- What you should do: Work out how many lines in the records below include the string "others", and reply with that number alone.

- Collection entries:
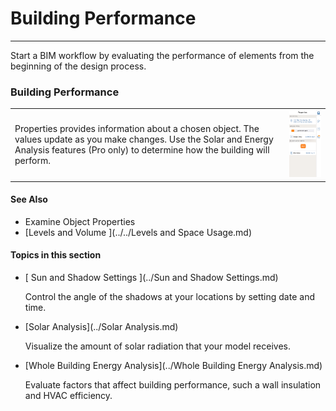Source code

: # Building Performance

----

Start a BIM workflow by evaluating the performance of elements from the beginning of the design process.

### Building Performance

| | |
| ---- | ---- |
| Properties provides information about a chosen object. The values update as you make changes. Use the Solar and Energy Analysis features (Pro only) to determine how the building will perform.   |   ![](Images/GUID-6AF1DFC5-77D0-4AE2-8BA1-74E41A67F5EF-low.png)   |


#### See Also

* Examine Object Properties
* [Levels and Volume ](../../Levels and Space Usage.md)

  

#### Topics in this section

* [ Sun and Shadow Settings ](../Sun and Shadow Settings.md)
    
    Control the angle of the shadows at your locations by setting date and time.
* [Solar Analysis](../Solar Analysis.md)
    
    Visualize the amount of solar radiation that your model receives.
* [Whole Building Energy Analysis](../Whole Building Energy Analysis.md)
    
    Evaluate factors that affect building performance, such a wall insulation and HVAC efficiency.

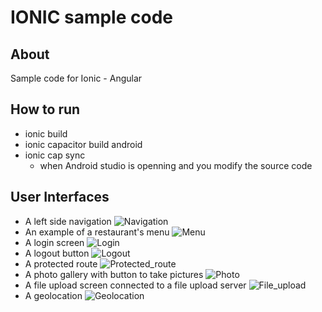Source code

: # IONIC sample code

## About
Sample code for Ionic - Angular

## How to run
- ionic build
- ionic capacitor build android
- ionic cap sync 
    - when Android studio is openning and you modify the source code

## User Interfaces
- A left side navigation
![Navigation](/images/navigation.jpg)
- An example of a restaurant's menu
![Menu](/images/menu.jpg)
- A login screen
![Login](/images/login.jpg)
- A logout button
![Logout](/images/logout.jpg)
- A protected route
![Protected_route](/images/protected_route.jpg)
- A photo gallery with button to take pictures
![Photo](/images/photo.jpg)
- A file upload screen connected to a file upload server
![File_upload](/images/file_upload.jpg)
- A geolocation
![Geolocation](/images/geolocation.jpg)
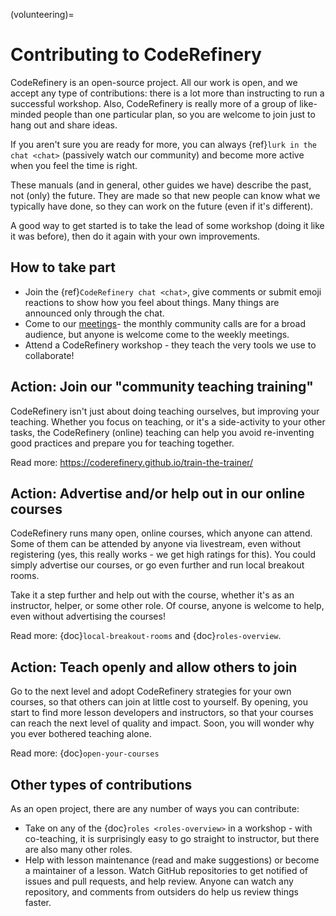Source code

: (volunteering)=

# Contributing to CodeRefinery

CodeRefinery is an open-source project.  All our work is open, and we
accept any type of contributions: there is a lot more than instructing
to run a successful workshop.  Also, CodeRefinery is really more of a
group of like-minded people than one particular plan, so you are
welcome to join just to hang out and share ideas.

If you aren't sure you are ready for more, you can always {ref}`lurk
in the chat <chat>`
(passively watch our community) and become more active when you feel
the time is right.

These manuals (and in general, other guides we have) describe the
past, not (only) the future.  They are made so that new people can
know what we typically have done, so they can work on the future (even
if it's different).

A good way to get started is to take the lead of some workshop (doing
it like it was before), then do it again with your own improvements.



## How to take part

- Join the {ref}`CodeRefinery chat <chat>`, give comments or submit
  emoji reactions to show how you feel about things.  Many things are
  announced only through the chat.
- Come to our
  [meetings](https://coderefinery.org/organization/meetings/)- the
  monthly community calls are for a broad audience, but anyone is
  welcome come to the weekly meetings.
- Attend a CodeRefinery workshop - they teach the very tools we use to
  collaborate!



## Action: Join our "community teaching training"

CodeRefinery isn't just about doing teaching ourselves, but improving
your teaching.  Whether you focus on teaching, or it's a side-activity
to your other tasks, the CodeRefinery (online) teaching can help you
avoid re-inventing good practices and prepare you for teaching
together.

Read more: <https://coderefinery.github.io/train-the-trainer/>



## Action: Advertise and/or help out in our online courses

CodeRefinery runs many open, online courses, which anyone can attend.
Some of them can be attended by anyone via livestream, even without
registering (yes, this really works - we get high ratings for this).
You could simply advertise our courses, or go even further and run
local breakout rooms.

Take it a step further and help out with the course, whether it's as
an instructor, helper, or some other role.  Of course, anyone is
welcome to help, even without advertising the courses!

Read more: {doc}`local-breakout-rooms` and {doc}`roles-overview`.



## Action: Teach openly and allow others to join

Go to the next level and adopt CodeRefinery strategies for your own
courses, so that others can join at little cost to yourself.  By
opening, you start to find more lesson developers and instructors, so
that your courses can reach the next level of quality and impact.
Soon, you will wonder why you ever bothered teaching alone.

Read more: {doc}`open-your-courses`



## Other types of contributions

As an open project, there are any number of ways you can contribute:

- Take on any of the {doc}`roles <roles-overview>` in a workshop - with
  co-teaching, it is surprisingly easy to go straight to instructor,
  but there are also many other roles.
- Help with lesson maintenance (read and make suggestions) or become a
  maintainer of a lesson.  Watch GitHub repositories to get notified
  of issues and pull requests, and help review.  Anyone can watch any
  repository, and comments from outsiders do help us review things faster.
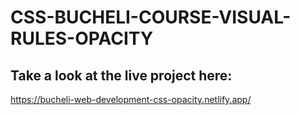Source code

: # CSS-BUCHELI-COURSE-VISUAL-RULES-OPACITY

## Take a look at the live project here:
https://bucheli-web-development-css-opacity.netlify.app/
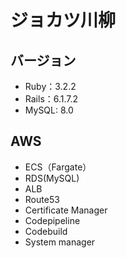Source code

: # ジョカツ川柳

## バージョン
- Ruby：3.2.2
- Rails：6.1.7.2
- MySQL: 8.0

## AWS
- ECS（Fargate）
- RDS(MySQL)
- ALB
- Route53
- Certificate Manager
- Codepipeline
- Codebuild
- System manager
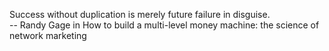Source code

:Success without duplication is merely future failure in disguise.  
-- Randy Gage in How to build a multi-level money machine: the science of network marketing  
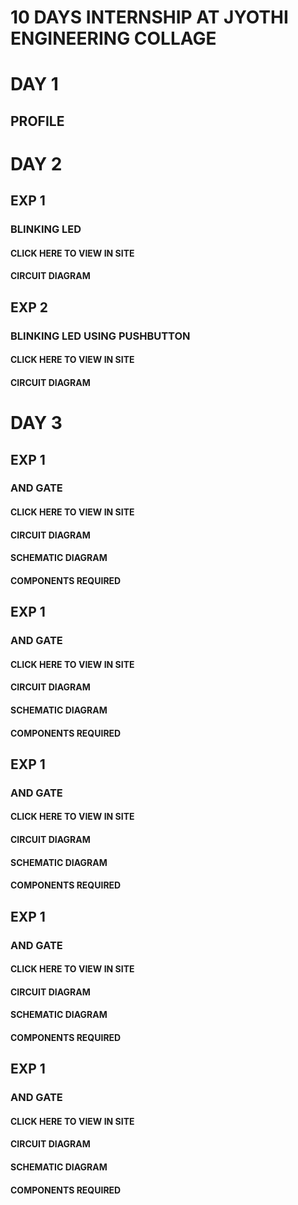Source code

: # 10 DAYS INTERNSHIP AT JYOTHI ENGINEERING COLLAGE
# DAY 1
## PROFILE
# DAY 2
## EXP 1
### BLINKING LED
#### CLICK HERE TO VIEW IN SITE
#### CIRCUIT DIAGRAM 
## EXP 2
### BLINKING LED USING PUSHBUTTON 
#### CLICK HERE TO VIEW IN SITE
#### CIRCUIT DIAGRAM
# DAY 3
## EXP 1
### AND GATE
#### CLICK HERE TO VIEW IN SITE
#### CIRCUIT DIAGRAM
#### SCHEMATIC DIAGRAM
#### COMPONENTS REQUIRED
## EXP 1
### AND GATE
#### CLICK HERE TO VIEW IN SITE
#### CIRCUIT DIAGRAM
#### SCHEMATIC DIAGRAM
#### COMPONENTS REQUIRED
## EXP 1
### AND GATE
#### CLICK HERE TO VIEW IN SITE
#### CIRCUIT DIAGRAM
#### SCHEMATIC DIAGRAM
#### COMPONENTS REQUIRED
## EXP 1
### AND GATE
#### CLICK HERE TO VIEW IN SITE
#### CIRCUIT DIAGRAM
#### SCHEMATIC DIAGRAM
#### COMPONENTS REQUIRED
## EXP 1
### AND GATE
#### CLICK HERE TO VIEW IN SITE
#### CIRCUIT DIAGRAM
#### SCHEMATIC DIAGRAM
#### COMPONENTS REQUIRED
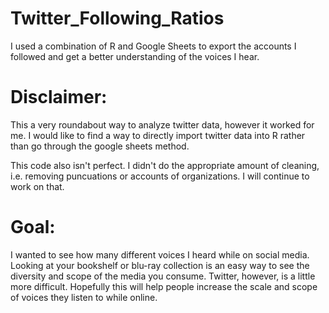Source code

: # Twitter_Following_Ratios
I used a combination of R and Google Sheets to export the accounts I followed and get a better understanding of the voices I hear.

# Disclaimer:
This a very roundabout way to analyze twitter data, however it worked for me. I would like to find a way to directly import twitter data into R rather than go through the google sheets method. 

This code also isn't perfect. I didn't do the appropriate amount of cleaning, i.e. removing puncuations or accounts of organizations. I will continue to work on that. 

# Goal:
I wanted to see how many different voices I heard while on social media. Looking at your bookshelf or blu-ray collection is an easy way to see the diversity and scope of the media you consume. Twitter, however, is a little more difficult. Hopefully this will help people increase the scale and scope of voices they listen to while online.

- Solution for this exercise: 2